Competing priorities turn the technical aspect of updating software into a human and logistical challenge.
This is the first in a series of articles exploring specific areas that repeatedly present challenges between managed service providers (MSP) and small and medium-sized business (SMB) clients.
By Craig Moss and Chuck Veth
Keeping your software up to date is a crucial step in preventing cyber-attacks. Doing it effectively requires coordination between the organization, its employees and the team responsible for maintaining the computer systems. Many small and medium businesses (SMBs) hire outside companies, IT consultants or Managed Service Providers (MSPs), to manage their computer systems, which includes the critical task of keeping software updated.
One of the ways hackers get into companies is through outdated software. Major software companies regularly release updates adding new features, and, importantly, patching security holes in the software. These holes are called vulnerabilities and hackers can exploit them to gain access to your computers. Hackers track all the software updates from the big software companies, so they have a good idea of what security hole the software company is trying to patch. They count on the fact that companies and individuals will be slow installing these updates. Too often the hackers are right; people are too slow.

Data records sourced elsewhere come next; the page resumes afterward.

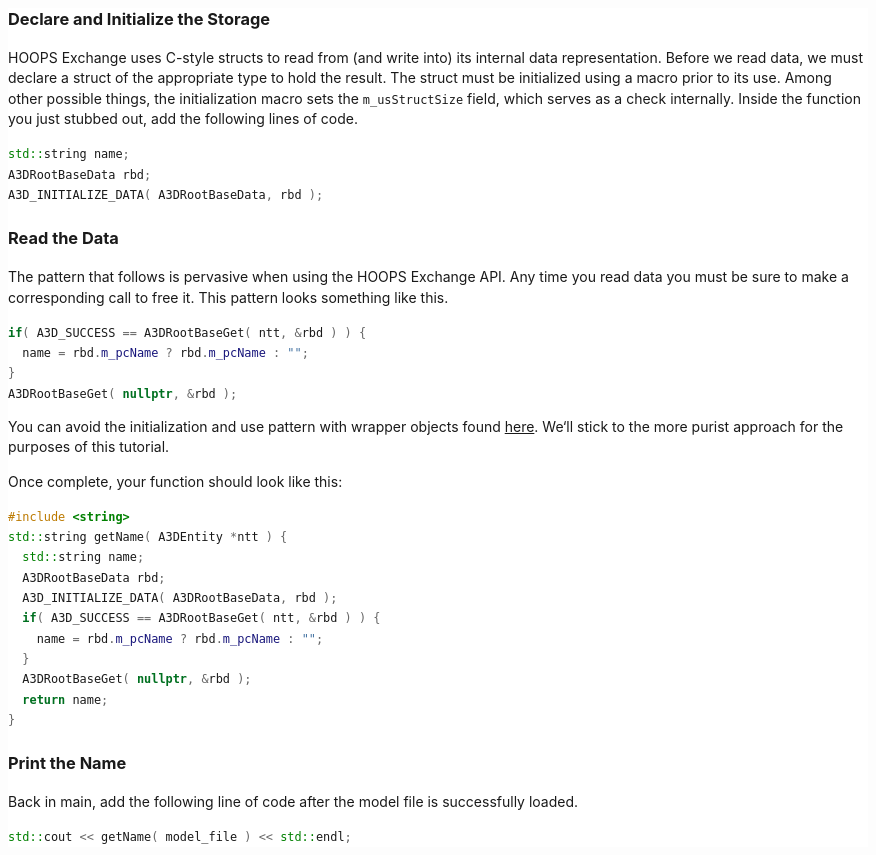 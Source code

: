 ### Declare and Initialize the Storage

HOOPS Exchange uses C-style structs to read from (and write into) its internal data representation.
Before we read data, we must declare a struct of the appropriate type to hold the result.
The struct must be initialized using a macro prior to its use.
Among other possible things, the initialization macro sets the `m_usStructSize` field, which serves as a check internally.
Inside the function you just stubbed out, add the following lines of code.

```cpp
std::string name;
A3DRootBaseData rbd;
A3D_INITIALIZE_DATA( A3DRootBaseData, rbd );
```

### Read the Data

The pattern that follows is pervasive when using the HOOPS Exchange API.
Any time you read data you must be sure to make a corresponding call to free it.
This pattern looks something like this.

```cpp
if( A3D_SUCCESS == A3DRootBaseGet( ntt, &rbd ) ) {
  name = rbd.m_pcName ? rbd.m_pcName : "";
}
A3DRootBaseGet( nullptr, &rbd );
```

You can avoid the initialization and use pattern with wrapper objects found [here](https://github.com/techsoft3d/ExchangeToolkit).
We‘ll stick to the more purist approach for the purposes of this tutorial.

Once complete, your function should look like this:

```cpp
#include <string>
std::string getName( A3DEntity *ntt ) {
  std::string name;
  A3DRootBaseData rbd;
  A3D_INITIALIZE_DATA( A3DRootBaseData, rbd );
  if( A3D_SUCCESS == A3DRootBaseGet( ntt, &rbd ) ) {
    name = rbd.m_pcName ? rbd.m_pcName : "";
  }
  A3DRootBaseGet( nullptr, &rbd );
  return name;
}
```

### Print the Name

Back in main, add the following line of code after the model file is successfully loaded.

```cpp
std::cout << getName( model_file ) << std::endl;
```
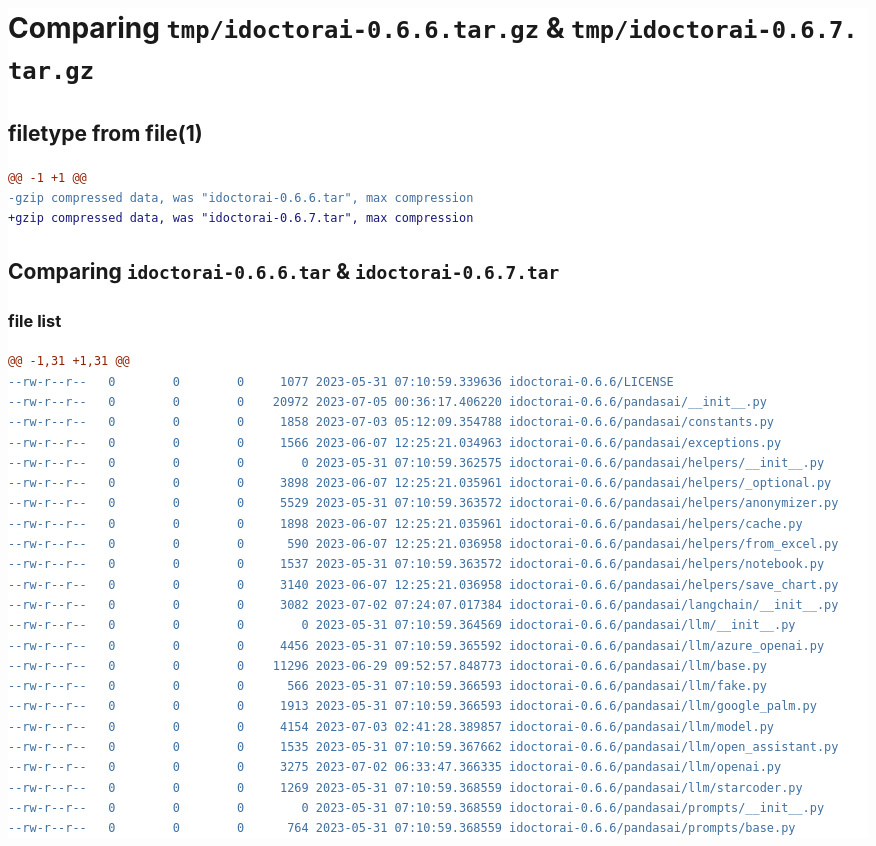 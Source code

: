 # Comparing `tmp/idoctorai-0.6.6.tar.gz` & `tmp/idoctorai-0.6.7.tar.gz`

## filetype from file(1)

```diff
@@ -1 +1 @@
-gzip compressed data, was "idoctorai-0.6.6.tar", max compression
+gzip compressed data, was "idoctorai-0.6.7.tar", max compression
```

## Comparing `idoctorai-0.6.6.tar` & `idoctorai-0.6.7.tar`

### file list

```diff
@@ -1,31 +1,31 @@
--rw-r--r--   0        0        0     1077 2023-05-31 07:10:59.339636 idoctorai-0.6.6/LICENSE
--rw-r--r--   0        0        0    20972 2023-07-05 00:36:17.406220 idoctorai-0.6.6/pandasai/__init__.py
--rw-r--r--   0        0        0     1858 2023-07-03 05:12:09.354788 idoctorai-0.6.6/pandasai/constants.py
--rw-r--r--   0        0        0     1566 2023-06-07 12:25:21.034963 idoctorai-0.6.6/pandasai/exceptions.py
--rw-r--r--   0        0        0        0 2023-05-31 07:10:59.362575 idoctorai-0.6.6/pandasai/helpers/__init__.py
--rw-r--r--   0        0        0     3898 2023-06-07 12:25:21.035961 idoctorai-0.6.6/pandasai/helpers/_optional.py
--rw-r--r--   0        0        0     5529 2023-05-31 07:10:59.363572 idoctorai-0.6.6/pandasai/helpers/anonymizer.py
--rw-r--r--   0        0        0     1898 2023-06-07 12:25:21.035961 idoctorai-0.6.6/pandasai/helpers/cache.py
--rw-r--r--   0        0        0      590 2023-06-07 12:25:21.036958 idoctorai-0.6.6/pandasai/helpers/from_excel.py
--rw-r--r--   0        0        0     1537 2023-05-31 07:10:59.363572 idoctorai-0.6.6/pandasai/helpers/notebook.py
--rw-r--r--   0        0        0     3140 2023-06-07 12:25:21.036958 idoctorai-0.6.6/pandasai/helpers/save_chart.py
--rw-r--r--   0        0        0     3082 2023-07-02 07:24:07.017384 idoctorai-0.6.6/pandasai/langchain/__init__.py
--rw-r--r--   0        0        0        0 2023-05-31 07:10:59.364569 idoctorai-0.6.6/pandasai/llm/__init__.py
--rw-r--r--   0        0        0     4456 2023-05-31 07:10:59.365592 idoctorai-0.6.6/pandasai/llm/azure_openai.py
--rw-r--r--   0        0        0    11296 2023-06-29 09:52:57.848773 idoctorai-0.6.6/pandasai/llm/base.py
--rw-r--r--   0        0        0      566 2023-05-31 07:10:59.366593 idoctorai-0.6.6/pandasai/llm/fake.py
--rw-r--r--   0        0        0     1913 2023-05-31 07:10:59.366593 idoctorai-0.6.6/pandasai/llm/google_palm.py
--rw-r--r--   0        0        0     4154 2023-07-03 02:41:28.389857 idoctorai-0.6.6/pandasai/llm/model.py
--rw-r--r--   0        0        0     1535 2023-05-31 07:10:59.367662 idoctorai-0.6.6/pandasai/llm/open_assistant.py
--rw-r--r--   0        0        0     3275 2023-07-02 06:33:47.366335 idoctorai-0.6.6/pandasai/llm/openai.py
--rw-r--r--   0        0        0     1269 2023-05-31 07:10:59.368559 idoctorai-0.6.6/pandasai/llm/starcoder.py
--rw-r--r--   0        0        0        0 2023-05-31 07:10:59.368559 idoctorai-0.6.6/pandasai/prompts/__init__.py
--rw-r--r--   0        0        0      764 2023-05-31 07:10:59.368559 idoctorai-0.6.6/pandasai/prompts/base.py
```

Software updates are a prime example of how the people in an organization need to work together with their MSP to stay secure. Effective cyber security requires the coordination of people, process and technology between the organization and the MSP. Almost every incident in an organization can be traced back to a single user making a mistake. That’s why influencing the behavior of your workforce is a critical part of an effective cybersecurity program. Training and clear processes at your company are 95% of the battle, while technology, like software auto-updates, is only effective if employees understand how and why to use it.
What could be a relatively simple task too often turns out to be confusing and complicated due to a lack of clarity about who has the responsibility and who has the authority. Competing priorities between the MSP and the SMB can turn the technical aspect of updating software into a human and logistical challenge.
Software updates typically require the computers to be unavailable for use for a while. Inevitably someone in the company has a critical deadline or an important project preventing the MSP from doing their job to promptly install a new software update. So, the software update is delayed and maybe delayed again. These delays give hackers a window of opportunity to exploit vulnerabilities in your computer system.
We want to keep this article simple, but there is an additional layer of complexity that all SMBs need to understand. Computers have operating system software, like Windows or MacOS, which need regular updates. They also run application software, like QuickBooks, Adobe Acrobat, or Microsoft O365 (Word, Excel, PowerPoint, Outlook), which also require updates. Both types of software need to be kept current.
The situation becomes even more challenging when SMBs allow their employees to use their own devices–computers, tablets, and smartphones–at work. This practice, known as “bring your own device (BYOD), saves money but makes it harder for the MSP to ensure all software on every device connected to your network is up to date.
For SMBs, it is wise to enable the auto-update feature on both operating systems and applications. However, even using this simple step can become complicated due to poor communication and collaboration between the SMB and the MSP. Remember, it is the SMB’s responsibility to establish a clear software update policy and ensure your users understand its importance. Too often, a lack of clarity between the SMB and the MSP only comes to light after an incident. Don’t wait for something to happen because the software wasn’t updated to discover there was confusion between responsibility and authority in managing the software updates. Don’t assume that the MSP has the authority because you think they are “responsible for the computers.”
Ultimately, it is the responsibility of the SMB to establish the rules for software updates and to educate employees about why they matter. The solution is for SMBs and MSPs to work as one team to manage software updates. To be effective, there must be a clear, shared understanding of roles and responsibilities, with a common goal of winning the software update game.
Craig Moss is Director of Content and Tool Development for the Cyber Readiness Institute and Executive Vice President of Ethisphere. He has extensive experience working with global value chain companies to better manage risks and improve compliance.
Chuck Veth is the founder and President of CVM. Chuck has a BS in Electrical Engineering from Cornell University. CVM was started in 1988 as an IT infrastructure support firm. As CVM grew services were extended to include application development, strategic consulting, and systems administration. In 2010, CVM built a Tier 3 data center in Branford, CT to offer hosting and backup services to customers throughout North America.